Geometric images of complex numbers $z$ such that triangle with vertices $z, z^2,z^3$ is a right angled triangle.

If $(z,z^2,z^3)$ forms a nondegenerate right triangle then $z\ne0$, and $(1,z,z^2)$ forms a right triangle as well. (Note that $z$ is constant for a given triangle. The map $T_z: \> w\mapsto{1\over z} w$ is a similarity of the complex $w$-plane.) Conversely: If $(1,z,z^2)$ forms a nondegenerate right triangle then $z\ne0$, and $(z,z^2,z^3)$ forms a right triangle as well. We therefore look at nondegenerate triangles $(1,z,z^2)$. One has $$|z^2-1|^2=|z+1|^2|z-1|^2,\quad |z^2-z|^2=|z|^2\,|z-1|^2\ ,$$ hence all three sidelength squares have a factor $|z-1|^2\ne0$. We have to distinguish three cases:

(i) Right angle at $1$. By Pythagoras' theorem we then have $$|z-1|^2+|z^2-1|^2=|z^2-z|^2\ ,$$ or $$1+|z+1|^2=|z|^2\ .$$ This amounts to ${\rm Re}(z)=-1$, whereby the point $-1$ is excluded.

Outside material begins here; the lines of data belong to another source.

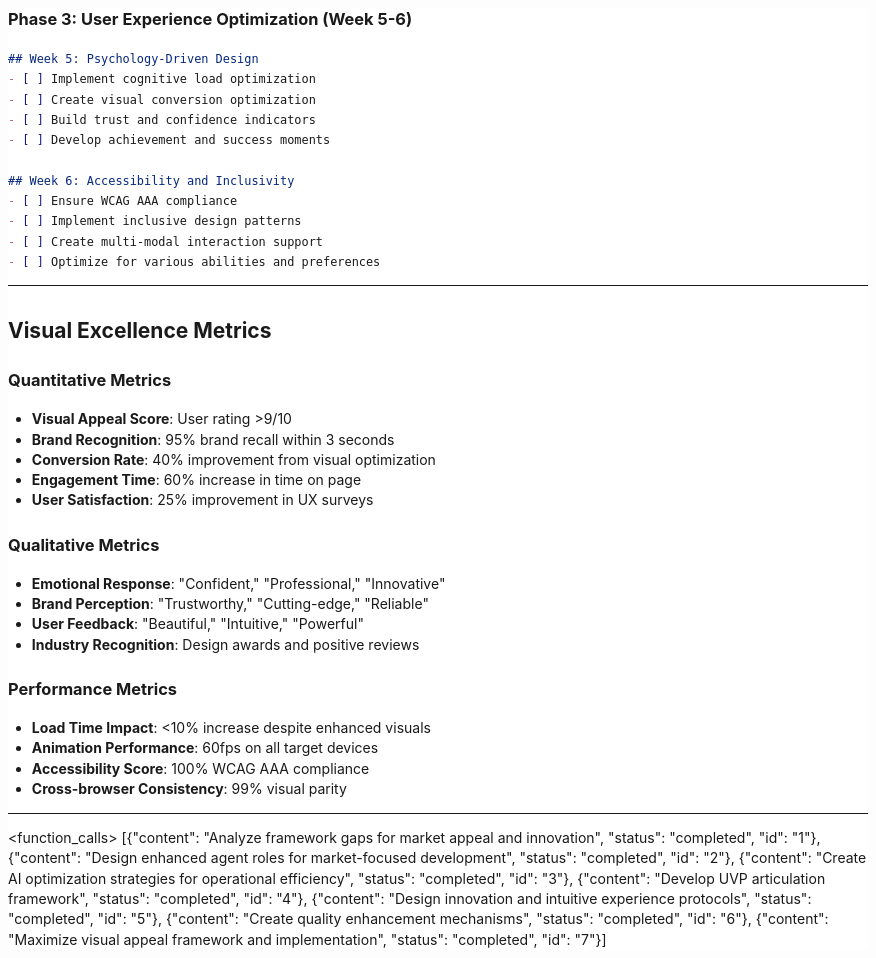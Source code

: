 ### Phase 3: User Experience Optimization (Week 5-6)
```markdown
## Week 5: Psychology-Driven Design
- [ ] Implement cognitive load optimization
- [ ] Create visual conversion optimization
- [ ] Build trust and confidence indicators
- [ ] Develop achievement and success moments

## Week 6: Accessibility and Inclusivity
- [ ] Ensure WCAG AAA compliance
- [ ] Implement inclusive design patterns
- [ ] Create multi-modal interaction support
- [ ] Optimize for various abilities and preferences
```

---

## Visual Excellence Metrics

### Quantitative Metrics
- **Visual Appeal Score**: User rating >9/10
- **Brand Recognition**: 95% brand recall within 3 seconds
- **Conversion Rate**: 40% improvement from visual optimization
- **Engagement Time**: 60% increase in time on page
- **User Satisfaction**: 25% improvement in UX surveys

### Qualitative Metrics
- **Emotional Response**: "Confident," "Professional," "Innovative"
- **Brand Perception**: "Trustworthy," "Cutting-edge," "Reliable"
- **User Feedback**: "Beautiful," "Intuitive," "Powerful"
- **Industry Recognition**: Design awards and positive reviews

### Performance Metrics
- **Load Time Impact**: <10% increase despite enhanced visuals
- **Animation Performance**: 60fps on all target devices
- **Accessibility Score**: 100% WCAG AAA compliance
- **Cross-browser Consistency**: 99% visual parity

---

<function_calls>
<invoke name="TodoWrite">
<parameter name="todos">[{"content": "Analyze framework gaps for market appeal and innovation", "status": "completed", "id": "1"}, {"content": "Design enhanced agent roles for market-focused development", "status": "completed", "id": "2"}, {"content": "Create AI optimization strategies for operational efficiency", "status": "completed", "id": "3"}, {"content": "Develop UVP articulation framework", "status": "completed", "id": "4"}, {"content": "Design innovation and intuitive experience protocols", "status": "completed", "id": "5"}, {"content": "Create quality enhancement mechanisms", "status": "completed", "id": "6"}, {"content": "Maximize visual appeal framework and implementation", "status": "completed", "id": "7"}]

(ii) Right angle at $z$. By Pythagoras' theorem we then have $$|z-1|^2+|z^2-z|^2=|z^2-1|^2\ ,$$ or $$1+|z|^2=|z+1|^2\ .$$ This amounts to ${\rm Re}(z)=0$, whereby the point $0$ is excluded.

(iii) Right angle at $z^2$. By Pythagoras' theorem we then have $$|z^2-1|^2+|z^2-z|^2=|z-1|^2\ ,$$ or $$|z+1|^2+|z|^2=1\ .$$ This amounts to $\bigl|z+{1\over2}\bigr|^2={1\over4}$ (a circle), whereby the two points on the real axis have to be excluded.